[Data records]
==================================================

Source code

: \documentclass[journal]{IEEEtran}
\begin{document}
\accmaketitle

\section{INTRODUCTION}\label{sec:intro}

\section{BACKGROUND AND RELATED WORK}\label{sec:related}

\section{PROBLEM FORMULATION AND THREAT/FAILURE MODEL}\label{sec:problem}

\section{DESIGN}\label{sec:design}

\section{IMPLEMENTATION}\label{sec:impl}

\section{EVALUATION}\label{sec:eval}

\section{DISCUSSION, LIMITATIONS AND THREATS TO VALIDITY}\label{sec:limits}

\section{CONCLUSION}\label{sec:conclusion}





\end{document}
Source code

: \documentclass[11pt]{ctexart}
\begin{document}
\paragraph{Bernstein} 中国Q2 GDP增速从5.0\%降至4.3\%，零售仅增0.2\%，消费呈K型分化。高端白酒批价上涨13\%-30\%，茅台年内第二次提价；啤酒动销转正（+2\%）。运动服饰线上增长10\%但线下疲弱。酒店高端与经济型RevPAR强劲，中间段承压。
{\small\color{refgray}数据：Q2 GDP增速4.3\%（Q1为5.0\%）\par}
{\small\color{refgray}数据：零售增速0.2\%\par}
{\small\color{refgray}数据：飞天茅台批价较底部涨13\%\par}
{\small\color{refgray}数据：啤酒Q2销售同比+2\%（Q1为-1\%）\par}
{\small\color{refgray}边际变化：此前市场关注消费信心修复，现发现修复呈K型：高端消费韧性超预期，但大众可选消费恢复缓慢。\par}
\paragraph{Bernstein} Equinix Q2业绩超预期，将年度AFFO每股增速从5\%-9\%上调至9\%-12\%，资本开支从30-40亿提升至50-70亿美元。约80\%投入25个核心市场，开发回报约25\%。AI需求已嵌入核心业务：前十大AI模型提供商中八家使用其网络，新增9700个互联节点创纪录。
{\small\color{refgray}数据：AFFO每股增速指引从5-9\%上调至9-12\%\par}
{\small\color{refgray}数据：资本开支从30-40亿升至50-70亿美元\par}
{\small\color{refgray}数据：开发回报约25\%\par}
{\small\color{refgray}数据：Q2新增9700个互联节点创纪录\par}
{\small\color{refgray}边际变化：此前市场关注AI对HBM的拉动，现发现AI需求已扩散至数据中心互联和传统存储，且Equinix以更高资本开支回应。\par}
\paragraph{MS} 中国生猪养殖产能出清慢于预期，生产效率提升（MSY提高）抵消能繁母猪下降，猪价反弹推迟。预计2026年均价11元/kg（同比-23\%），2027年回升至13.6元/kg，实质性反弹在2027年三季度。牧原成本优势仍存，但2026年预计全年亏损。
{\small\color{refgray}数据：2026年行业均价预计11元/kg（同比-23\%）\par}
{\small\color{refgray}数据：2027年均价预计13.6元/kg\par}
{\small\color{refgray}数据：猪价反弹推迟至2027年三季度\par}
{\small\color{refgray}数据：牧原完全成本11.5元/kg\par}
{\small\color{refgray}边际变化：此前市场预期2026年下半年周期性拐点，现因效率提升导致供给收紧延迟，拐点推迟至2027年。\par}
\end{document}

==================================================

• **What to work on**
Retype the records that precede this task, keeping them exactly the same.

• **Task response**
Source code

: \documentclass[journal]{IEEEtran}
\begin{document}
\accmaketitle

\section{INTRODUCTION}\label{sec:intro}

\section{BACKGROUND AND RELATED WORK}\label{sec:related}

\section{PROBLEM FORMULATION AND THREAT/FAILURE MODEL}\label{sec:problem}

\section{DESIGN}\label{sec:design}

\section{IMPLEMENTATION}\label{sec:impl}

\section{EVALUATION}\label{sec:eval}

\section{DISCUSSION, LIMITATIONS AND THREATS TO VALIDITY}\label{sec:limits}

\section{CONCLUSION}\label{sec:conclusion}





\end{document}
Source code

: \documentclass[11pt]{ctexart}
\begin{document}
\paragraph{Bernstein} 中国Q2 GDP增速从5.0\%降至4.3\%，零售仅增0.2\%，消费呈K型分化。高端白酒批价上涨13\%-30\%，茅台年内第二次提价；啤酒动销转正（+2\%）。运动服饰线上增长10\%但线下疲弱。酒店高端与经济型RevPAR强劲，中间段承压。
{\small\color{refgray}数据：Q2 GDP增速4.3\%（Q1为5.0\%）\par}
{\small\color{refgray}数据：零售增速0.2\%\par}
{\small\color{refgray}数据：飞天茅台批价较底部涨13\%\par}
{\small\color{refgray}数据：啤酒Q2销售同比+2\%（Q1为-1\%）\par}
{\small\color{refgray}边际变化：此前市场关注消费信心修复，现发现修复呈K型：高端消费韧性超预期，但大众可选消费恢复缓慢。\par}
\paragraph{Bernstein} Equinix Q2业绩超预期，将年度AFFO每股增速从5\%-9\%上调至9\%-12\%，资本开支从30-40亿提升至50-70亿美元。约80\%投入25个核心市场，开发回报约25\%。AI需求已嵌入核心业务：前十大AI模型提供商中八家使用其网络，新增9700个互联节点创纪录。
{\small\color{refgray}数据：AFFO每股增速指引从5-9\%上调至9-12\%\par}
{\small\color{refgray}数据：资本开支从30-40亿升至50-70亿美元\par}
{\small\color{refgray}数据：开发回报约25\%\par}
{\small\color{refgray}数据：Q2新增9700个互联节点创纪录\par}
{\small\color{refgray}边际变化：此前市场关注AI对HBM的拉动，现发现AI需求已扩散至数据中心互联和传统存储，且Equinix以更高资本开支回应。\par}
\paragraph{MS} 中国生猪养殖产能出清慢于预期，生产效率提升（MSY提高）抵消能繁母猪下降，猪价反弹推迟。预计2026年均价11元/kg（同比-23\%），2027年回升至13.6元/kg，实质性反弹在2027年三季度。牧原成本优势仍存，但2026年预计全年亏损。
{\small\color{refgray}数据：2026年行业均价预计11元/kg（同比-23\%）\par}
{\small\color{refgray}数据：2027年均价预计13.6元/kg\par}
{\small\color{refgray}数据：猪价反弹推迟至2027年三季度\par}
{\small\color{refgray}数据：牧原完全成本11.5元/kg\par}
{\small\color{refgray}边际变化：此前市场预期2026年下半年周期性拐点，现因效率提升导致供给收紧延迟，拐点推迟至2027年。\par}
\end{document}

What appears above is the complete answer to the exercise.